The court, the kit, and the gap nobody is talking about

The court, the kit, and the gap nobody is talking about

The Ace Journal is where we write about pickleball the way we actually think about it. Not just the game. Everything around it. Issue one.


Most of us came to pickleball the same way. A friend dragged us along. We borrowed someone's paddle. We wore whatever we had on.

And then we got hooked. Bought our own gear. Started playing twice a week. Developed opinions about court positioning and third shot drops and why our backhand is actually pretty decent when we are not overthinking it.

The kit though. That is often still whatever we happened to own from something else.

There is no judgement in that. It is just an interesting gap. Between how seriously most pickleball players take the game and how little thought has gone into how they look playing it. Not a vanity thing. Something more interesting than that.

The sport grew faster than the culture did

Pickleball exploded. Court bookings doubled. Club memberships started outpacing tennis. The paddles got better, the community got tighter, the tournaments got bigger.

The look of the sport did not keep up.

It is still mostly defined by whatever people happened to own from other activities. Running shoes on a court surface that punishes lateral movement. Tennis kit that does not quite fit. Gear chosen for convenience at best, grabbed from the back of a wardrobe at worst. Nobody planned it. It just happened.

Compare that to what cycling went through, or golf, or surf culture over the past decade. Each of those sports had a moment where the aesthetic caught up with the passion. Where people started dressing for the version of themselves that played the sport, not just for the sport itself. The community formed an identity that extended beyond the activity.

Pickleball has not had that moment yet. But it is coming.

Go to a padel club in Barcelona

The kit is considered.
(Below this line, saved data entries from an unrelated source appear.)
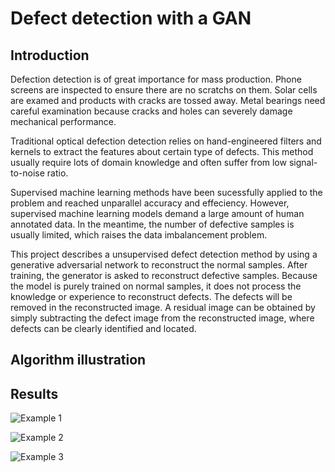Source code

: ﻿
# Defect detection with a GAN

## Introduction

Defection detection is of great importance for mass production. Phone screens are inspected to ensure there are no scratchs on them. Solar cells are examed and products with cracks are tossed away. Metal  bearings need careful examination because cracks and holes can severely damage mechanical performance.

Traditional optical defection detection relies on hand-engineered filters and kernels to extract the features about certain type of defects. This method usually require lots of domain knowledge and often suffer from low signal-to-noise ratio. 

Supervised machine learning methods have been sucessfully applied to the problem and reached unparallel accuracy and effeciency. However, supervised machine learning models demand a large amount of human annotated data. In the meantime, the number of defective samples is usually limited, which raises the data imbalancement problem.

This project describes a unsupervised defect detection method by using a generative adversarial network to reconstruct the normal samples. After training, the generator is asked to reconstruct defective samples. Because the model is purely trained on normal samples, it does not process the knowledge or experience to reconstruct defects. The defects will be removed in the reconstructed image. A residual image can be obtained by simply subtracting the defect image from the reconstructed image, where defects can be clearly identified and located.

## Algorithm illustration

## Results

![Example 1](https://github.com/tojunesa/defect-detection-with-GAN/blob/main/img/example1.png)

![Example 2](https://github.com/tojunesa/defect-detection-with-GAN/blob/main/img/example2.png)

![Example 3](https://github.com/tojunesa/defect-detection-with-GAN/blob/main/img/example3.png)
The colours are restrained. The shoes are right. People look like they belong to something.

That is not an accident. European racquet sports culture has always understood that how you show up to the court is part of how you participate in the community. It is not about money. It is about paying attention.

Australian pickleball is starting to move that way. The players who are two or three years in are making more considered choices. Thinking about what they wear the way they think about which paddle they use. That instinct is right.

Considered does not mean what you think it means

It is not matching kit that looks like a tennis catalogue. It is not spending more money.

Muted over loud. Clothes that move well laterally. Court shoes, not road runners. A paddle that reflects your taste, not just your budget. The difference between reaching for whatever is clean and actually making a small decision costs nothing extra. It just requires the decision.

The best dressed players on any court are not in the most expensive gear. They are the ones who thought about it, even briefly.

Why it matters beyond how you look

Here is the version of this argument that sounds shallow: who cares what you wear? The game is what matters.

True. Also beside the point.

The way you dress for something shapes how you feel doing it. Athletes across every discipline know this. When you are in gear you feel good in, you carry yourself differently. You are more present. The equipment feels like part of the experience rather than an afterthought.

And there is a cultural argument worth making. Every sport that has built a lasting community around it has developed a visual identity. The look of the thing becomes part of what draws people in, makes them feel like they belong. Pickleball deserves that. It is a genuinely great sport played by genuinely interesting people.

The look should reflect that.

The brands already getting it right

A handful of brands have been building this aesthetic for a few years now, mostly from tennis and padel rather than pickleball specifically. Worth knowing about if you want a reference point.

Palmes out of Copenhagen is the clearest example. Founded by Nikolaj Hansson, it started from the same frustration this article is about. He got into tennis and could not find gear that reflected how he actually wanted to look on court. The result is a brand with a palette of white, navy, dark green, and soft grey that works as well off the court as on it. No loud logos. No performance claims. Just considered design that happens to be built for sport.

Jacques out of New York takes a similar position. Minimal, neutral, no visible branding. The kind of clothes that look right without announcing it. Built for recreational players who also care what they look like walking to the court.

Sporty and Rich is doing it from a different angle, more fashion than sport, but the sensibility overlaps. Restrained. Lifestyle-led. The court as an aesthetic context rather than just a place to compete.

Closer to home, Rallee out of Byron Bay is building something similar with an Australian edge. Designed for tennis, pickleball, and padel players who want gear that works across the whole day, not just the match. More relaxed in tone than the European brands but pointed in the same direction.

And Les Deux, also out of Copenhagen, is not a court brand at all but the sensibility translates directly. Muted, tonal, built to last beyond a trend cycle. The kind of brand you reference when you are trying to explain to someone what considered actually looks like in practice.

None of these are pickleball brands. That is the point. They are brands that understand what the court represents as a place to live, not just play. Pickleball is getting there.

Where Ace sits in all of this

That is the gap Ace was built around. Not a paddle company that happens to have a logo. A brand with a specific idea of what this sport can look and feel like. Equipment you are proud to pull out of your bag. A paddle that sits in the same register as the gear you actually care about wearing.

The gap is closing. This journal is going to document that. And occasionally push it along.